Experimental Study on Preparation and Heat Transfer of Nickel-Based Ammonia Loop Heat Pipe

Abstract

Abstract The loop heat pipe (LHP) is a passive heat sink used in aerospace and electronic devices. As the core component of the LHP, the physical property parameters of porous wick directly affect the overall performance of the LHP. In this paper, the performance of the porous wick is improved by adjusting the pore size, thereby improving the performance of the LHP. The nickel-based double-pore porous wicks are prepared by T225 nickel powder and NaCl particles, and the pore size of the porous wicks can be changed by different cold pressing force (30 kN, 40 kN, 50 kN, and 60 kN). The effects of different cold pressing force on the porosity, permeability, and other physical property parameters are studied when the ratio of pore former is 20 wt.%. In the end, we select the cold pressing force of 30 kN to prepare the porous wick of the LHP. Then the effects of constant load and variable load of the heat transfer performance under different placement elevations are studied.

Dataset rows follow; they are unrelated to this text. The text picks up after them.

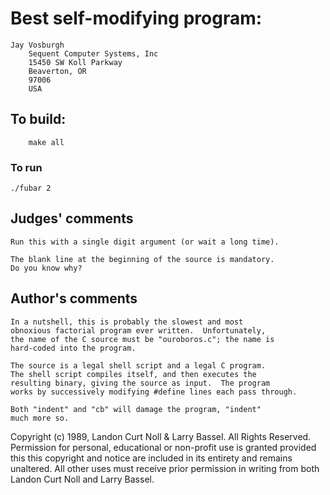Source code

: # Best self-modifying program:

	Jay Vosburgh
        Sequent Computer Systems, Inc
        15450 SW Koll Parkway
        Beaverton, OR
        97006
        USA

## To build:

        make all

### To run

	./fubar 2

## Judges' comments

	Run this with a single digit argument (or wait a long time).

	The blank line at the beginning of the source is mandatory.
	Do you know why?

## Author's comments

	In a nutshell, this is probably the slowest and most
	obnoxious factorial program ever written.  Unfortunately, 
	the name of the C source must be "ouroboros.c"; the name is 
	hard-coded into the program.  

	The source is a legal shell script and a legal C program.  
	The shell script compiles itself, and then executes the
	resulting binary, giving the source as input.  The program 
	works by successively modifying #define lines each pass through.

	Both "indent" and "cb" will damage the program, "indent" 
	much more so.

Copyright (c) 1989, Landon Curt Noll & Larry Bassel.
All Rights Reserved.  Permission for personal, educational or non-profit use is
granted provided this this copyright and notice are included in its entirety
and remains unaltered.  All other uses must receive prior permission in writing
from both Landon Curt Noll and Larry Bassel.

The results show that the heat load range is 10 W–100 W, the minimum evaporator thermal resistance is 0.424 K/W, and the minimum LHP thermal resistance is 0.598 K/W. When β = 0 deg, there is a “backflow” phenomenon at the initial stage of low thermal load. With the increase of thermal load, the “backflow” duration decreases until it disappears, and the startup time becomes shorter. The thermal resistances of the evaporator and LHP decrease rapidly and then slowly increase. When β = –90 deg, the LHP appears to demonstrate “reverse startup” phenomenon.